■ WORK TO BE COMPLETED:
Nothing but the lines holding the string "cross" should appear in the answer. Copy them from the entries.

(Data entries)
_ _ _ _ _

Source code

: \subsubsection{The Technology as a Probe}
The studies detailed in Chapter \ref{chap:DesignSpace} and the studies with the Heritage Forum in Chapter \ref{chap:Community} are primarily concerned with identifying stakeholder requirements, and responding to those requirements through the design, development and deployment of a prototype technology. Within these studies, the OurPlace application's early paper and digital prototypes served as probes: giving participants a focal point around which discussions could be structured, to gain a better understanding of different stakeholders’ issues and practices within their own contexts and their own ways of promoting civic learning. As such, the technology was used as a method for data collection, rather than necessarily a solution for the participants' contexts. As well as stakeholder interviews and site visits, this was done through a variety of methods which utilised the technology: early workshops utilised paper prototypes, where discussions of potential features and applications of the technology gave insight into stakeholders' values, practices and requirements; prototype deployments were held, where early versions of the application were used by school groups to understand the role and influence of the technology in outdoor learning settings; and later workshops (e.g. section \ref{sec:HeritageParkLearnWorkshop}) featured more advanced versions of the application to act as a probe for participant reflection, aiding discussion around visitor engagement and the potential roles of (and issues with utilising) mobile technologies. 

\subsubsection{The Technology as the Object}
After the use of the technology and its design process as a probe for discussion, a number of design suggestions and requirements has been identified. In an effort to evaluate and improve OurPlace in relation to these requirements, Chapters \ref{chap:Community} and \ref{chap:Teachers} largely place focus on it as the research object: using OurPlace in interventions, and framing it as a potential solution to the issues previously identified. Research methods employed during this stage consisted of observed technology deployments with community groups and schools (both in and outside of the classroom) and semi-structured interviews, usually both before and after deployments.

_ _ _ _ _

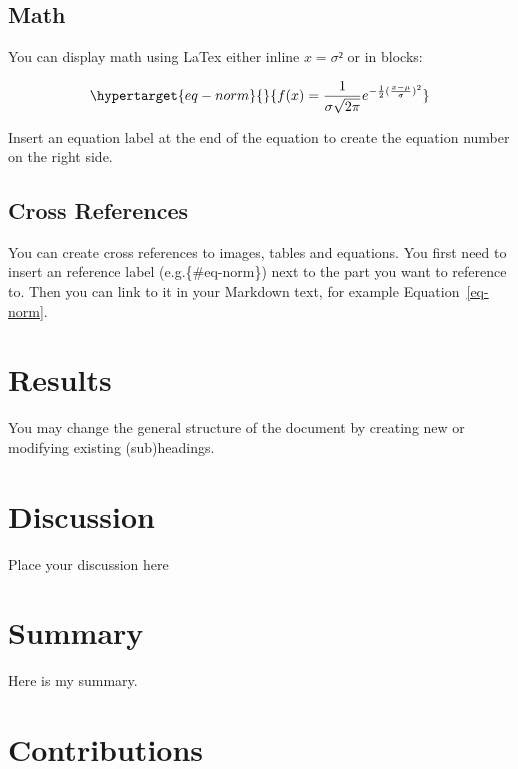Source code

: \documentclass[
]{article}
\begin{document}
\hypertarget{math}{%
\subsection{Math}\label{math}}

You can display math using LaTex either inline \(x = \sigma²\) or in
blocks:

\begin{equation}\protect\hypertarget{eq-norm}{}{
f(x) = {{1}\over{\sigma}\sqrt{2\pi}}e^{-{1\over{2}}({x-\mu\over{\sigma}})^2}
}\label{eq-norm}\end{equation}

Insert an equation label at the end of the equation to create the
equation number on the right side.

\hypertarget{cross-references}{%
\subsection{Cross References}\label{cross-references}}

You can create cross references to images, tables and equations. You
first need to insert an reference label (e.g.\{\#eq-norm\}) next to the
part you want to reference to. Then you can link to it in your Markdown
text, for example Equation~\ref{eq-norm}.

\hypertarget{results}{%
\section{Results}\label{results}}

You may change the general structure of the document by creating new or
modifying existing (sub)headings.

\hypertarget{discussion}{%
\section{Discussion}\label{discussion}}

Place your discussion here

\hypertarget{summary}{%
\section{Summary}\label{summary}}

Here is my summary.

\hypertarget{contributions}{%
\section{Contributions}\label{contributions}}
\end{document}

_ _ _ _ _

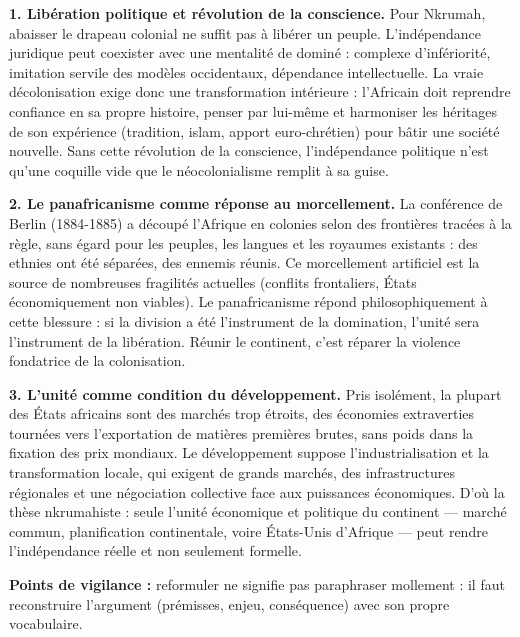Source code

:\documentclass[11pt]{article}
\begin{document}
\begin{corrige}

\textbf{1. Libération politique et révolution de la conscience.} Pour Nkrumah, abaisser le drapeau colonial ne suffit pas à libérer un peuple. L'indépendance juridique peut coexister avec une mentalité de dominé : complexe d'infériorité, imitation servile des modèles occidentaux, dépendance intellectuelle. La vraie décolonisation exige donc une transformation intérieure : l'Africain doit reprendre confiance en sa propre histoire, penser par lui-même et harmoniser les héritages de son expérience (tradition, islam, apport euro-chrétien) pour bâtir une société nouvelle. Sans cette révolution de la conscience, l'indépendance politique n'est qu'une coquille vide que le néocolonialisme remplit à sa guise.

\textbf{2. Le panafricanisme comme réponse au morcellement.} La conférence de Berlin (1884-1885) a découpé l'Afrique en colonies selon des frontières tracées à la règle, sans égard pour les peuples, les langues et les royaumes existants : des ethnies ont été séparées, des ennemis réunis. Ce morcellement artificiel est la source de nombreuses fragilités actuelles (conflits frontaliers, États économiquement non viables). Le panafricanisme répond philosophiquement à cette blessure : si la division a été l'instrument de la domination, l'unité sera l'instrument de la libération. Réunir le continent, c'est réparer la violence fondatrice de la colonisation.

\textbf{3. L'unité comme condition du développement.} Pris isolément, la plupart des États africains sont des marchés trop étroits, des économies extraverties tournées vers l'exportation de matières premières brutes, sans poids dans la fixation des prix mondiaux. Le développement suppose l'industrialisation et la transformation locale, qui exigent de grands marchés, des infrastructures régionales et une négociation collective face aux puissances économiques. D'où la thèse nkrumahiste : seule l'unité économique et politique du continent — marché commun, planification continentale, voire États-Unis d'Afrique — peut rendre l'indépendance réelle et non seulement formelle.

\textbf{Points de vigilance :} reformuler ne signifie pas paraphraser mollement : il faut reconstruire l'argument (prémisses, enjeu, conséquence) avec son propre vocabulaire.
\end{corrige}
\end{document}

_ _ _ _ _

■ SOLUTION TO THE EXERCISE:
\hypertarget{cross-references}{%
\subsection{Cross References}\label{cross-references}}
You can create cross references to images, tables and equations. You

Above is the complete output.